First Montenegrin Volleyball League
| Team | City | Est | Arena | Capacity | Colours |
| Budva | Budva | 1978 | Mediterranean | 1,500 |  |
| Budućnost | Podgorica | 1936 | Morača | 4,570 |  |
| Jedinstvo | Bijelo Polje | 1950 | Nikoljac | 2,700 |  |
| Sutjeska | Nikšić | 1978 | SC Nikšić | 3,000 |  |
| Mornar | Bar | 2014 | Topolica SC | 2,625 |  |

==Montenegrin clubs in European volleyball competitions==

Montenegrin volleyball clubs are participating in the CEV competitions since the season 1995-96.

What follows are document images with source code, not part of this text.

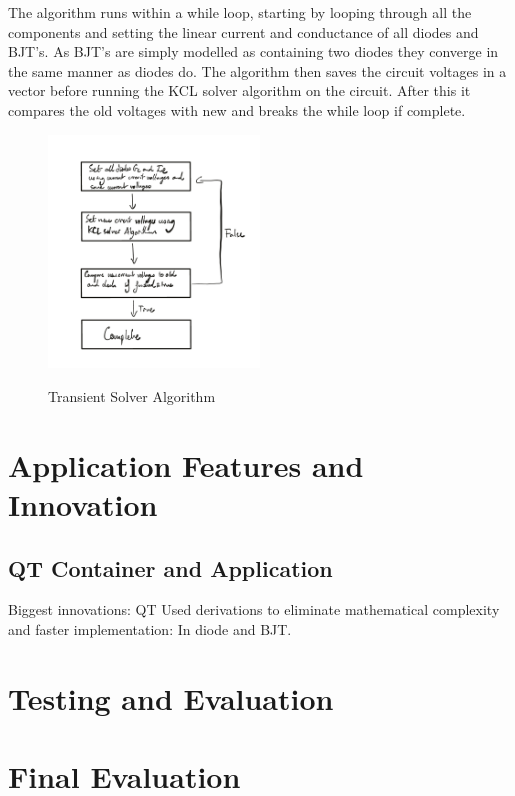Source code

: \documentclass{article}
\begin{document}
The algorithm runs within a while loop, starting by looping through all the components and setting the linear current and conductance of all diodes and BJT's. As BJT's are simply modelled as containing two diodes they converge in the same manner as diodes do. The algorithm then saves the circuit voltages in a vector before running the KCL solver algorithm on the circuit. After this it compares the old voltages with new and breaks the while loop if complete.  

\begin{figure}[h]
    \caption{Transient Solver Algorithm}
    \centering
    \includegraphics[width=0.5\textwidth]{images/TransientSolverAlgorithm.png}
    \label{fig:transient}
\end{figure}

\newpage

\section{Application Features and Innovation}
\subsection{QT Container and Application}
Biggest innovations: 
QT
Used derivations to eliminate mathematical complexity and faster implementation: In diode and BJT. 



\section{Testing and Evaluation}

\section{Final Evaluation}
\end{document}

First team which ever competed at the European cups was OK Budućnost Podgorica. Except them, in CEV competitions played also OK Budvanska Rivijera Budva, OK Sutjeska Nikšić, OK Jedinstvo Bijelo Polje and OK Studentski Centar Podgorica.

Among other competitions, OK Budućnost and OK Budvanska Rivijera played a numerous seasons in CEV Champions League, with few participations in the final phases of competition.

During the overall history, five different Montenegrin clubs played in CEV competitions.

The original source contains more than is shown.